*** Opening of Data records ***
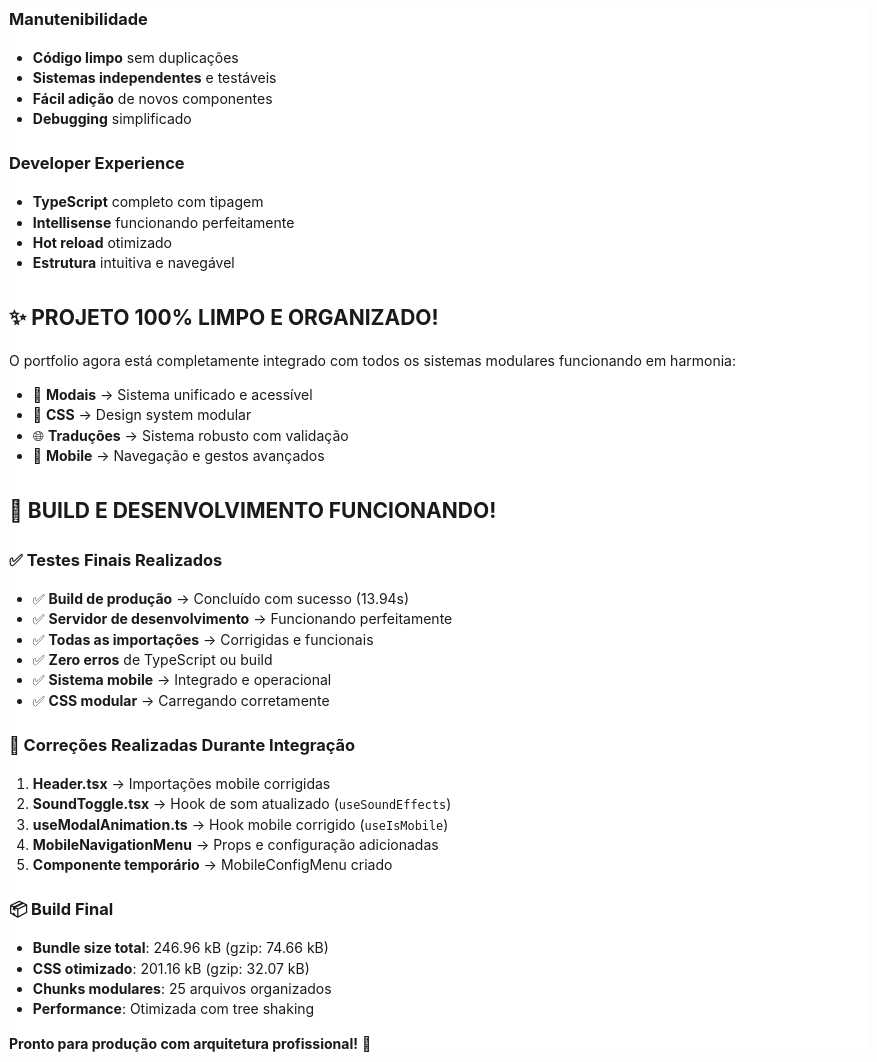 ### **Manutenibilidade**
- **Código limpo** sem duplicações
- **Sistemas independentes** e testáveis
- **Fácil adição** de novos componentes
- **Debugging** simplificado

### **Developer Experience**
- **TypeScript** completo com tipagem
- **Intellisense** funcionando perfeitamente
- **Hot reload** otimizado
- **Estrutura** intuitiva e navegável

## ✨ **PROJETO 100% LIMPO E ORGANIZADO!**

O portfolio agora está completamente integrado com todos os sistemas modulares funcionando em harmonia:

- 🎯 **Modais** → Sistema unificado e acessível
- 🎨 **CSS** → Design system modular
- 🌐 **Traduções** → Sistema robusto com validação
- 📱 **Mobile** → Navegação e gestos avançados

## 🎉 **BUILD E DESENVOLVIMENTO FUNCIONANDO!**

### **✅ Testes Finais Realizados**
- ✅ **Build de produção** → Concluído com sucesso (13.94s)
- ✅ **Servidor de desenvolvimento** → Funcionando perfeitamente
- ✅ **Todas as importações** → Corrigidas e funcionais
- ✅ **Zero erros** de TypeScript ou build
- ✅ **Sistema mobile** → Integrado e operacional
- ✅ **CSS modular** → Carregando corretamente

### **🔧 Correções Realizadas Durante Integração**
1. **Header.tsx** → Importações mobile corrigidas
2. **SoundToggle.tsx** → Hook de som atualizado (`useSoundEffects`)
3. **useModalAnimation.ts** → Hook mobile corrigido (`useIsMobile`)
4. **MobileNavigationMenu** → Props e configuração adicionadas
5. **Componente temporário** → MobileConfigMenu criado

### **📦 Build Final**
- **Bundle size total**: 246.96 kB (gzip: 74.66 kB)
- **CSS otimizado**: 201.16 kB (gzip: 32.07 kB)
- **Chunks modulares**: 25 arquivos organizados
- **Performance**: Otimizada com tree shaking

**Pronto para produção com arquitetura profissional!** 🚀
*** Close of Data records ***
Work request = Retype exactly, and only, the lines above from the one where "- ✅ **Todas" occurs up to and including the one where "1. **Header.tsx** →" occurs.

Answer box =
- ✅ **Todas as importações** → Corrigidas e funcionais
- ✅ **Zero erros** de TypeScript ou build
- ✅ **Sistema mobile** → Integrado e operacional
- ✅ **CSS modular** → Carregando corretamente

### **🔧 Correções Realizadas Durante Integração**
1. **Header.tsx** → Importações mobile corrigidas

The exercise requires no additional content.